## Exercise requirements
Transcribe the records below word for word, leaving every picture out.

*** Record extracts

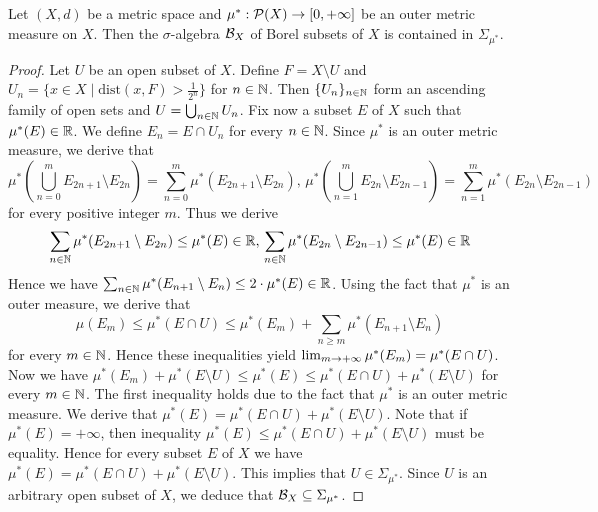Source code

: \begin{theorem}
Let $(X,d)$ be a metric space and $\mu^*:{\mathcal P}(X)\rightarrow [0,+\infty]$ be an outer metric measure on $X$. Then the $\sigma$-algebra ${\mathcal B}_X$ of Borel subsets of $X$ is contained in $\Sigma_{\mu^*}$.
\end{theorem}
\begin{proof}
Let $U$ be an open subset of $X$. Define $F=X\setminus U$ and $U_n=\{x\in X\mid \mathrm{dist}(x,F)>\frac{1}{2^n}\}$ for $n\in {\mathbb N}$. Then $\{U_n\}_{n\in {\mathbb N}}$ form an ascending family of open sets and $U=\bigcup_{n\in {\mathbb N}}U_n$. Fix now a subset $E$ of $X$ such that $\mu^*(E)\in {\mathbb R}$. We define $E_n=E\cap U_n$ for every $n\in {\mathbb N}$. Since $\mu^*$ is an outer metric measure, we derive that
$$\mu^*\left(\bigcup_{n=0}^mE_{2n+1}\setminus E_{2n}\right)=\sum_{n=0}^m\mu^*(E_{2n+1}\setminus E_{2n}),\,\mu^*\left(\bigcup_{n=1}^mE_{2n}\setminus E_{2n-1}\right)=\sum_{n=1}^m\mu^*(E_{2n}\setminus E_{2n-1})$$
for every positive integer $m$. Thus we derive 
$$\sum_{n\in {\mathbb N}}\mu^*(E_{2n+1}\setminus E_{2n})\leq \mu^*(E)\in {\mathbb R},\,\sum_{n\in {\mathbb N}}\mu^*(E_{2n}\setminus E_{2n-1})\leq \mu^*(E)\in {\mathbb R}$$
Hence we have $\sum_{n\in {\mathbb N}}\mu^*(E_{n+1}\setminus E_{n})\leq 2\cdot \mu^*(E)\in {\mathbb R}$. Using the fact that $\mu^*$ is an outer measure, we derive that
$$\mu(E_m)\leq \mu^*(E\cap U)\leq \mu^*(E_m)+\sum_{n\geq m}\mu^*(E_{n+1}\setminus E_n)$$
for every $m\in {\mathbb N}$. Hence these inequalities yield $\lim_{m\rightarrow +\infty}\mu^*(E_m)=\mu^*(E\cap U)$. Now we have $\mu^*(E_m)+\mu^*(E\setminus U)\leq \mu^*(E)\leq \mu^*(E\cap U)+\mu^*(E\setminus U)$ for every $m\in {\mathbb N}$. The first inequality holds due to the fact that $\mu^*$ is an outer metric measure. We derive that $\mu^*(E)=\mu^*(E\cap U)+\mu^*(E\setminus U)$. Note that if $\mu^*(E)=+\infty$, then inequality $\mu^*(E)\leq \mu^*(E\cap U)+\mu^*(E\setminus U)$ must be equality. Hence for every subset $E$ of $X$ we have $\mu^*(E)=\mu^*(E\cap U)+\mu^*(E\setminus U)$. This implies that $U\in \Sigma_{\mu^*}$. Since $U$ is an arbitrary open subset of $X$, we deduce that ${\mathcal B}_X\subseteq \Sigma_{\mu^*}$.
\end{proof}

******

## Completed task
Source code

: \begin{theorem}
Let $(X,d)$ be a metric space and $\mu^*:{\mathcal P}(X)\rightarrow [0,+\infty]$ be an outer metric measure on $X$. Then the $\sigma$-algebra ${\mathcal B}_X$ of Borel subsets of $X$ is contained in $\Sigma_{\mu^*}$.
\end{theorem}
\begin{proof}
Let $U$ be an open subset of $X$. Define $F=X\setminus U$ and $U_n=\{x\in X\mid \mathrm{dist}(x,F)>\frac{1}{2^n}\}$ for $n\in {\mathbb N}$. Then $\{U_n\}_{n\in {\mathbb N}}$ form an ascending family of open sets and $U=\bigcup_{n\in {\mathbb N}}U_n$. Fix now a subset $E$ of $X$ such that $\mu^*(E)\in {\mathbb R}$. We define $E_n=E\cap U_n$ for every $n\in {\mathbb N}$. Since $\mu^*$ is an outer metric measure, we derive that
$$\mu^*\left(\bigcup_{n=0}^mE_{2n+1}\setminus E_{2n}\right)=\sum_{n=0}^m\mu^*(E_{2n+1}\setminus E_{2n}),\,\mu^*\left(\bigcup_{n=1}^mE_{2n}\setminus E_{2n-1}\right)=\sum_{n=1}^m\mu^*(E_{2n}\setminus E_{2n-1})$$
for every positive integer $m$. Thus we derive 
$$\sum_{n\in {\mathbb N}}\mu^*(E_{2n+1}\setminus E_{2n})\leq \mu^*(E)\in {\mathbb R},\,\sum_{n\in {\mathbb N}}\mu^*(E_{2n}\setminus E_{2n-1})\leq \mu^*(E)\in {\mathbb R}$$
Hence we have $\sum_{n\in {\mathbb N}}\mu^*(E_{n+1}\setminus E_{n})\leq 2\cdot \mu^*(E)\in {\mathbb R}$. Using the fact that $\mu^*$ is an outer measure, we derive that
$$\mu(E_m)\leq \mu^*(E\cap U)\leq \mu^*(E_m)+\sum_{n\geq m}\mu^*(E_{n+1}\setminus E_n)$$
for every $m\in {\mathbb N}$. Hence these inequalities yield $\lim_{m\rightarrow +\infty}\mu^*(E_m)=\mu^*(E\cap U)$. Now we have $\mu^*(E_m)+\mu^*(E\setminus U)\leq \mu^*(E)\leq \mu^*(E\cap U)+\mu^*(E\setminus U)$ for every $m\in {\mathbb N}$. The first inequality holds due to the fact that $\mu^*$ is an outer metric measure. We derive that $\mu^*(E)=\mu^*(E\cap U)+\mu^*(E\setminus U)$. Note that if $\mu^*(E)=+\infty$, then inequality $\mu^*(E)\leq \mu^*(E\cap U)+\mu^*(E\setminus U)$ must be equality. Hence for every subset $E$ of $X$ we have $\mu^*(E)=\mu^*(E\cap U)+\mu^*(E\setminus U)$. This implies that $U\in \Sigma_{\mu^*}$. Since $U$ is an arbitrary open subset of $X$, we deduce that ${\mathcal B}_X\subseteq \Sigma_{\mu^*}$.
\end{proof}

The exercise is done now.